E infatti il film ottiene un grande successo, talmente grande da meritare una versione americana, cosa accaduta prima d’ora solo al film di Ishirô Honda del 1954. A dir la verità la versione a stelle e strisce di “Daikaijû Gamera“, re-intitolata “Gammera the Invincible” viene pesantemente modificata con una generosa inserzione di scene aggiuntive dirette dal regista Sandy Howard (in seguito produttore di “Un uomo chiamato cavallo”), anche la storia viene rimaneggiata per renderla più U.S.A, ed infatti si comincia con l’inseguimento, da parte di caccia americani, di un bombardiere atomico sovietico. L’aereo abbattuto cade sui ghiacci provocando la deflagrazione atomica che porterà al risveglio di Gamera, bello incazzoso e dotato del potere di volare, ruotando con la corazza da testuggine come un disco volante.

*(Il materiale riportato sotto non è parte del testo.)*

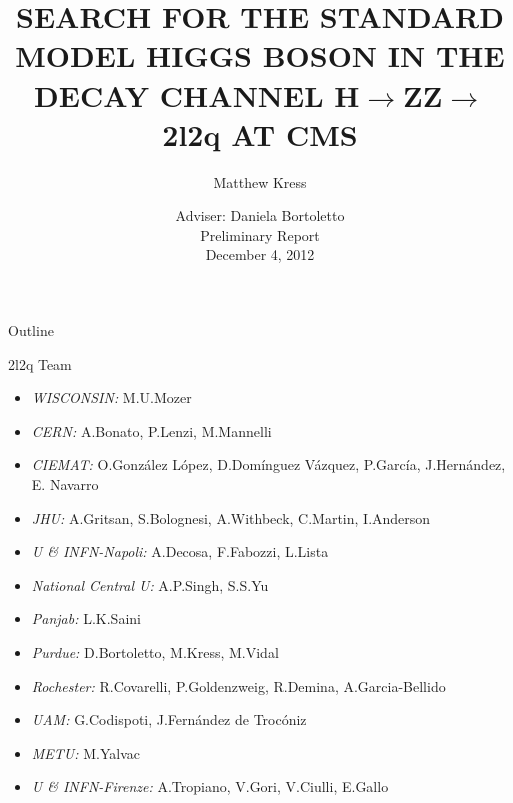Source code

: \documentclass{beamer}
\title[H$\rightarrow$ZZ$\rightarrow$2l2q] %
{SEARCH FOR THE STANDARD MODEL HIGGS BOSON IN THE DECAY CHANNEL H$\rightarrow$ZZ$\rightarrow$2l2q AT CMS}
\author[Matthew Kress] %
{Matthew Kress}
\institute[Purdue University] %
\date[December 4, 2012] %
{Adviser: Daniela Bortoletto
\\

Preliminary Report%
\\
December 4, 2012
}
\begin{document}
\begin{frame}
  \titlepage
\end{frame}

\begin{frame}{Outline}
  \tableofcontents
\end{frame}




\begin{frame}{2l2q Team}
  \begin{itemize}
    \footnotesize
  \item
    \emph{\color{red} WISCONSIN:} M.U.Mozer
  \item
    \emph{\color{red} CERN:} A.Bonato, P.Lenzi, M.Mannelli	
  \item
    \emph{\color{red} CIEMAT:} O.Gonz\'{a}lez L\'{o}pez, D.Dom\'{i}nguez V\'{a}zquez, P.Garc\'{i}a, J.Hern\'{a}ndez, E. Navarro
  \item
    \emph{\color{red} JHU:} A.Gritsan, S.Bolognesi, A.Withbeck, C.Martin, I.Anderson
  \item
    \emph{\color{red} U \& INFN-Napoli:} A.Decosa, F.Fabozzi, L.Lista
  \item
    \emph{\color{red} National Central U:} A.P.Singh, S.S.Yu
  \item
    \emph{\color{red} Panjab:} L.K.Saini
  \item
    \emph{\color{red} Purdue:} D.Bortoletto, M.Kress, M.Vidal
  \item
    \emph{\color{red} Rochester:} R.Covarelli, P.Goldenzweig, R.Demina, A.Garcia-Bellido
  \item
    \emph{\color{red} UAM:} G.Codispoti, J.Fern\'{a}ndez de Troc\'{o}niz
  \item
    \emph{\color{red} METU:} M.Yalvac
  \item
    \emph{\color{red} U \& INFN-Firenze:} A.Tropiano, V.Gori, V.Ciulli, E.Gallo

    
  \end{itemize}
\end{frame}
\end{document}
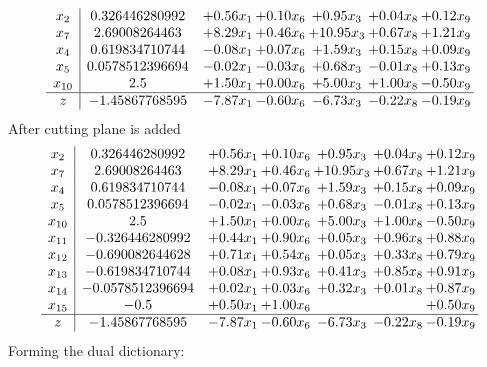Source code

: \documentclass[8pt]{article}
\begin{document}
\[\begin{array}{c| c c@{\hskip 2pt} c@{\hskip 2pt} c@{\hskip 2pt} c@{\hskip 2pt} c@{\hskip 2pt} }
 x_{2}   &  0.326446280992 & +  0.56 x_{1} & +  0.10 x_{6} & +  0.95 x_{3} & +  0.04 x_{8} & +  0.12 x_{9}\\
 x_{7}   &  2.69008264463 & +  8.29 x_{1} & +  0.46 x_{6} & + 10.95 x_{3} & +  0.67 x_{8} & +  1.21 x_{9}\\
 x_{4}   &  0.619834710744 & -0.08 x_{1} & +  0.07 x_{6} & +  1.59 x_{3} & +  0.15 x_{8} & +  0.09 x_{9}\\
 x_{5}   &  0.0578512396694 & -0.02 x_{1} & -0.03 x_{6} & +  0.68 x_{3} & -0.01 x_{8} & +  0.13 x_{9}\\
 x_{10}   &  2.5 & +  1.50 x_{1} & +  0.00 x_{6} & +  5.00 x_{3} & +  1.00 x_{8} & -0.50 x_{9}\\
\hline
z    &  -1.45867768595 & -7.87 x_{1} & -0.60 x_{6} & -6.73 x_{3} & -0.22 x_{8} & -0.19 x_{9}\\
\end{array}\]
 After cutting plane is added 
\[\begin{array}{c| c c@{\hskip 2pt} c@{\hskip 2pt} c@{\hskip 2pt} c@{\hskip 2pt} c@{\hskip 2pt} }
 x_{2}   &  0.326446280992 & +  0.56 x_{1} & +  0.10 x_{6} & +  0.95 x_{3} & +  0.04 x_{8} & +  0.12 x_{9}\\
 x_{7}   &  2.69008264463 & +  8.29 x_{1} & +  0.46 x_{6} & + 10.95 x_{3} & +  0.67 x_{8} & +  1.21 x_{9}\\
 x_{4}   &  0.619834710744 & -0.08 x_{1} & +  0.07 x_{6} & +  1.59 x_{3} & +  0.15 x_{8} & +  0.09 x_{9}\\
 x_{5}   &  0.0578512396694 & -0.02 x_{1} & -0.03 x_{6} & +  0.68 x_{3} & -0.01 x_{8} & +  0.13 x_{9}\\
 x_{10}   &  2.5 & +  1.50 x_{1} & +  0.00 x_{6} & +  5.00 x_{3} & +  1.00 x_{8} & -0.50 x_{9}\\
 x_{11}   &  -0.326446280992 & +  0.44 x_{1} & +  0.90 x_{6} & +  0.05 x_{3} & +  0.96 x_{8} & +  0.88 x_{9}\\
 x_{12}   &  -0.690082644628 & +  0.71 x_{1} & +  0.54 x_{6} & +  0.05 x_{3} & +  0.33 x_{8} & +  0.79 x_{9}\\
 x_{13}   &  -0.619834710744 & +  0.08 x_{1} & +  0.93 x_{6} & +  0.41 x_{3} & +  0.85 x_{8} & +  0.91 x_{9}\\
 x_{14}   &  -0.0578512396694 & +  0.02 x_{1} & +  0.03 x_{6} & +  0.32 x_{3} & +  0.01 x_{8} & +  0.87 x_{9}\\
 x_{15}   &  -0.5 & +  0.50 x_{1} & +  1.00 x_{6} &    &   & +  0.50 x_{9}\\
\hline
z    &  -1.45867768595 & -7.87 x_{1} & -0.60 x_{6} & -6.73 x_{3} & -0.22 x_{8} & -0.19 x_{9}\\
\end{array}\]
Forming the dual dictionary:
\end{document}
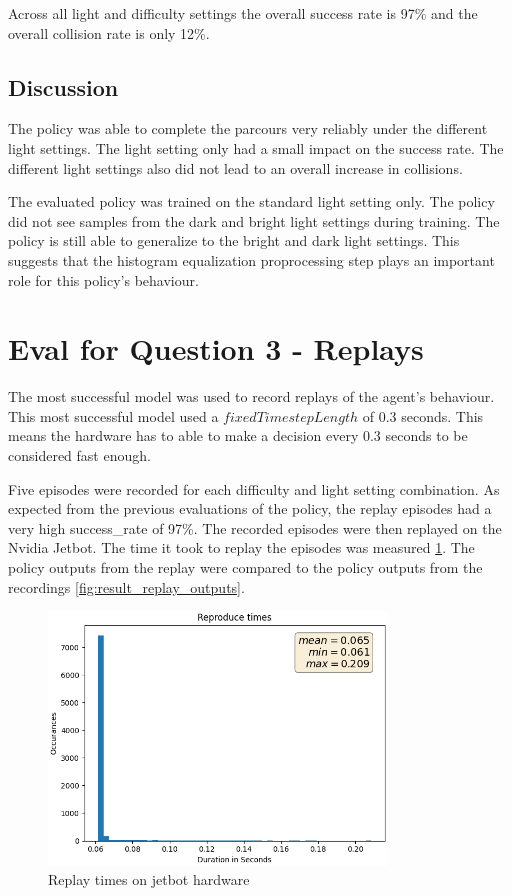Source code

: Across all light and difficulty settings the overall success rate is 97\% and the overall collision rate is only 12\%.

\subsection{Discussion}

The policy was able to complete the parcours very reliably under the different light settings. The light setting only had a small impact on the success rate.
The different light settings also did not lead to an overall increase in collisions.

The evaluated policy was trained on the standard light setting only. The policy did not see samples from the dark and bright light settings during training. The policy is still able to generalize to the bright and dark light settings.
This suggests that the histogram equalization proprocessing step plays an important role for this policy's behaviour.


\section{Eval for Question 3 - Replays}

The most successful model was used to record replays of the agent's behaviour. This most successful model used a $fixedTimestepLength$ of $0.3$ seconds. This means the hardware has to able to make a decision every $0.3$ seconds to be considered fast enough.

Five episodes were recorded for each difficulty and light setting combination. As expected from the previous evaluations of the policy, the replay episodes had a very high success\_rate of 97\%. The recorded episodes were then replayed on the Nvidia Jetbot. The time it took to replay the episodes was measured \ref{fig:result_replay_times}. The policy outputs from the replay were compared to the policy outputs from the recordings \ref{fig:result_replay_outputs}.


\begin{figure}
    \centering
    \includegraphics[width=0.8\textwidth]{Bilder/notebook_images/replay_times.png}
    \caption{Replay times on jetbot hardware}
    \label{fig:result_replay_times}
\end{figure} %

In breve il mostro raggiunge Tokyo e comincia a distruggerla, finchè l’esercito americano non trova la soluzione per togliersi dalle palle la bestiaccia. Lo intrappola infatti all’interno di un razzo chiamato “Plan Z” e lo spara nello spazio accompagnato dalla canzone beat pop “Gamera song” scritta da Wes Farrell. Il film, rispetto alla media dei Kaiju Eiga, è fatto molto bene, le distruzioni dei palazzi, le esplosioni e i modellini dei carri armati che lo combattono sono più realistici del solito, in più Gamera gioca sin da subito la carta del film dedicato ai bambini, lo si vede infatti salvare da morte certa un bambino giapponese, lo stesso che alla fine, con una nota di ingratitudine, gli urla felice “sayonara Gamera” mentre la nostra povera tartaruga viene lanciata chissà dove nello spazio. Ad arricchire, in ogni caso, la versione americana, sono presenti ottimi attori nel cast, quali Albert Dekker (Il dottor Cyclops) e Albert Dekker (Il Dottor Quartermass del capolavoro di Val Guest “L' Astronave atomica del dottor Quatermass”).